Celebrating the 350th Anniversary of Cirencester Meeting House

Cirencester Quakers are celebrating the 350th Anniversary of their Meeting House on Thomas Street with an ambitious programme of events including a play and an exhibition as well as opportunities to visit the Meeting House and the Quiet Garden behind it. You can find notes on the history of the Meeting House and of Quakers in Cirencester, together with the programme of events here.

Cirencester Quakers join World Prayer Day

Cirencester Quakers have invited Christians in Cirencester to worship with them at their Meeting House on Thomas Street on World Day of Prayer (Friday 3 March 2023), at 10.30 am.

They write "We will be part of a huge wave of prayer which circles the earth for at least 38 hours. It
begins at dawn in Western Samoa and Tonga in the Pacific Ocean and ends at dusk in
American Samoa.

"Each year the service is written by the Christian women of a different country. This year is
the turn of Taiwan, a country that has for many years been caught in a superpower struggle.
The people of Taiwan are very much in need of our prayers at this time.

"Our worship will include letters of encouragement for women who face suffering and
injustice. These stories of faith focus on issues that are shared by women and girls around
the world and that continue to challenge us to prayerful action.

"We thank the Christian women of Taiwan for this service and pray that our response will be
affirmative and constructive as we commit ourselves to positive prayerful action."

 

Concern on Treatment of Refugees

The four Quaker Meetings in the Stroud area have come together to express their deep concern about the treatment of refugees in this country.
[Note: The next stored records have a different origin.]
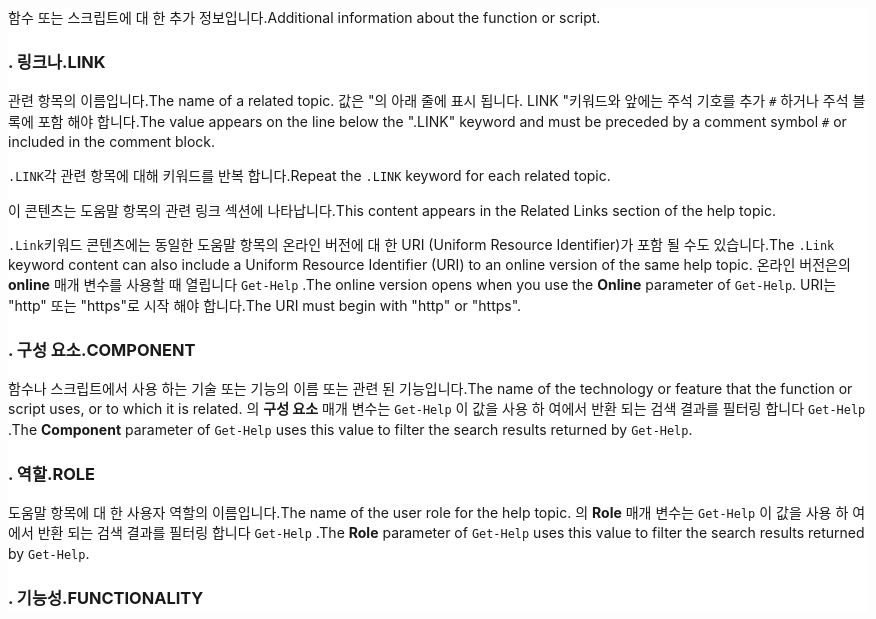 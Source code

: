 <span data-ttu-id="59d83-190">함수 또는 스크립트에 대 한 추가 정보입니다.</span><span class="sxs-lookup"><span data-stu-id="59d83-190">Additional information about the function or script.</span></span>

### <a name="link"></a><span data-ttu-id="59d83-191">. 링크나</span><span class="sxs-lookup"><span data-stu-id="59d83-191">.LINK</span></span>

<span data-ttu-id="59d83-192">관련 항목의 이름입니다.</span><span class="sxs-lookup"><span data-stu-id="59d83-192">The name of a related topic.</span></span> <span data-ttu-id="59d83-193">값은 "의 아래 줄에 표시 됩니다. LINK "키워드와 앞에는 주석 기호를 추가 `#` 하거나 주석 블록에 포함 해야 합니다.</span><span class="sxs-lookup"><span data-stu-id="59d83-193">The value appears on the line below the ".LINK" keyword and must be preceded by a comment symbol `#` or included in the comment block.</span></span>

<span data-ttu-id="59d83-194">`.LINK`각 관련 항목에 대해 키워드를 반복 합니다.</span><span class="sxs-lookup"><span data-stu-id="59d83-194">Repeat the `.LINK` keyword for each related topic.</span></span>

<span data-ttu-id="59d83-195">이 콘텐츠는 도움말 항목의 관련 링크 섹션에 나타납니다.</span><span class="sxs-lookup"><span data-stu-id="59d83-195">This content appears in the Related Links section of the help topic.</span></span>

<span data-ttu-id="59d83-196">`.Link`키워드 콘텐츠에는 동일한 도움말 항목의 온라인 버전에 대 한 URI (Uniform Resource Identifier)가 포함 될 수도 있습니다.</span><span class="sxs-lookup"><span data-stu-id="59d83-196">The `.Link` keyword content can also include a Uniform Resource Identifier (URI) to an online version of the same help topic.</span></span> <span data-ttu-id="59d83-197">온라인 버전은의 **online** 매개 변수를 사용할 때 열립니다 `Get-Help` .</span><span class="sxs-lookup"><span data-stu-id="59d83-197">The online version opens when you use the **Online** parameter of `Get-Help`.</span></span> <span data-ttu-id="59d83-198">URI는 "http" 또는 "https"로 시작 해야 합니다.</span><span class="sxs-lookup"><span data-stu-id="59d83-198">The URI must begin with "http" or "https".</span></span>

### <a name="component"></a><span data-ttu-id="59d83-199">. 구성 요소</span><span class="sxs-lookup"><span data-stu-id="59d83-199">.COMPONENT</span></span>

<span data-ttu-id="59d83-200">함수나 스크립트에서 사용 하는 기술 또는 기능의 이름 또는 관련 된 기능입니다.</span><span class="sxs-lookup"><span data-stu-id="59d83-200">The name of the technology or feature that the function or script uses, or to which it is related.</span></span> <span data-ttu-id="59d83-201">의 **구성 요소** 매개 변수는 `Get-Help` 이 값을 사용 하 여에서 반환 되는 검색 결과를 필터링 합니다 `Get-Help` .</span><span class="sxs-lookup"><span data-stu-id="59d83-201">The **Component** parameter of `Get-Help` uses this value to filter the search results returned by `Get-Help`.</span></span>

### <a name="role"></a><span data-ttu-id="59d83-202">. 역할</span><span class="sxs-lookup"><span data-stu-id="59d83-202">.ROLE</span></span>

<span data-ttu-id="59d83-203">도움말 항목에 대 한 사용자 역할의 이름입니다.</span><span class="sxs-lookup"><span data-stu-id="59d83-203">The name of the user role for the help topic.</span></span> <span data-ttu-id="59d83-204">의 **Role** 매개 변수는 `Get-Help` 이 값을 사용 하 여에서 반환 되는 검색 결과를 필터링 합니다 `Get-Help` .</span><span class="sxs-lookup"><span data-stu-id="59d83-204">The **Role** parameter of `Get-Help` uses this value to filter the search results returned by `Get-Help`.</span></span>

### <a name="functionality"></a><span data-ttu-id="59d83-205">. 기능성</span><span class="sxs-lookup"><span data-stu-id="59d83-205">.FUNCTIONALITY</span></span>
In a letter published today(7 November 2022) in the Stroud News and Journal, the clerks of the four meetings say:

It is surely a matter of shame that a country which prides itself on treating people in a humane and civilised way can submit desperate refugees arriving on our shores to such degrading and inhumane treatment as that reported at the Manston holding centre this last week.
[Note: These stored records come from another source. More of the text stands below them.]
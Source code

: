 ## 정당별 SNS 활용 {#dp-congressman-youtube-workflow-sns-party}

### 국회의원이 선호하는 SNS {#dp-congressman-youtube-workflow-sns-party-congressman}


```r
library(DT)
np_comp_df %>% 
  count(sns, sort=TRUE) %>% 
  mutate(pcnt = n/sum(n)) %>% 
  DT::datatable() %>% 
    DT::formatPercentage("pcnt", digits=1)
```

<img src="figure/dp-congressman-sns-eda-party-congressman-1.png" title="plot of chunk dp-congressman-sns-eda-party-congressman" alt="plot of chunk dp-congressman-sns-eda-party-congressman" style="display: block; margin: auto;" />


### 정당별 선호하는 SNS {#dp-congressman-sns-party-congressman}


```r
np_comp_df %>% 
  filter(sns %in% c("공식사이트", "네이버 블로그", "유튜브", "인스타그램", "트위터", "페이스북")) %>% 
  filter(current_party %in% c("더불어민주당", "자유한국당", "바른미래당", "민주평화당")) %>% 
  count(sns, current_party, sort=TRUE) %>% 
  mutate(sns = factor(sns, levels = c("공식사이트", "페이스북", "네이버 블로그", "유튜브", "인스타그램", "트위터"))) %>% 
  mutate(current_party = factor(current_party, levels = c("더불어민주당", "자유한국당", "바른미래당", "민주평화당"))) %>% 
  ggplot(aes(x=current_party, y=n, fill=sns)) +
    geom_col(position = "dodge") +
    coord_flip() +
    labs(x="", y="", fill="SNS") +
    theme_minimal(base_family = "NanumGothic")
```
They call on Stroud MP Siobhan Bailey to:

• speak out against present injustices

• call for a complete overhaul of Home Office culture and practice and

• press for a genuine new commitment to developing safe routes

Warm Space at Cheltenham Meeting House

Cheltenham Quakers are hosting a community kitchen at their Meeting House on Warwick Place. The kitchen operates once a month to offer visitors food on a "pay as you can" basis. It doubles as a "warm space" where people can go during the cold weather. There is more information about this and similar initiatives by other Quaker Meetings on the Britain Yearly Meeting website.

New Home for Forest Meeting

During the first half of 2022, Forest of Dean meeting has made big changes. Clerk Dorothy Cardus writes:  ‘We had already agreed that we needed to find a different meeting place, especially one where we could welcome families with children. After trialling two possible local places, we eventually discerned that Yorkley Community Centre “ticked all the boxes” for us. In addition, it is situated in an area with a young profile where we might attract families.We plan to start offering Children’s Meetings later in the year’.


Weekly Meeting for worship at 10.30am on Sundays has begun – blending online with in-person facilities and refreshments afterwards. Lillian Dermody and Janet Berney are pictured here after Meeting for Worship in the Centre on Sunday 10th July.


Contact Dorothy on dorocardus@hotmail.co.uk for any queries. 

New address:

The Community Centre Yorkley

2 Bailey Hill, 

Yorkley

Lydney

GL15 4RS

Area Meeting at Nailsworth

About 18 Friends gathered for Gloucestershire Area Meeting at Nailsworth Friends Meeting House on Saturday 9 July, and a further seven Friends joined them on Zoom.

The agenda included the development of the AM website, the draft of our revised safeguarding policy and procedures, a report on Meeting for Sufferings and a report from our Custodian of Records. We also heard a report on the life of Nailsworth Meeting.

The next Area Meeting will be on the afternoon of Sunday 11 September, also at Nailsworth, with Wotton meeting taking responsibility for clerking.

Area Meeting dates for the rest of the year are Saturday 8 October in Stroud and Saturday 10 December in Painswick.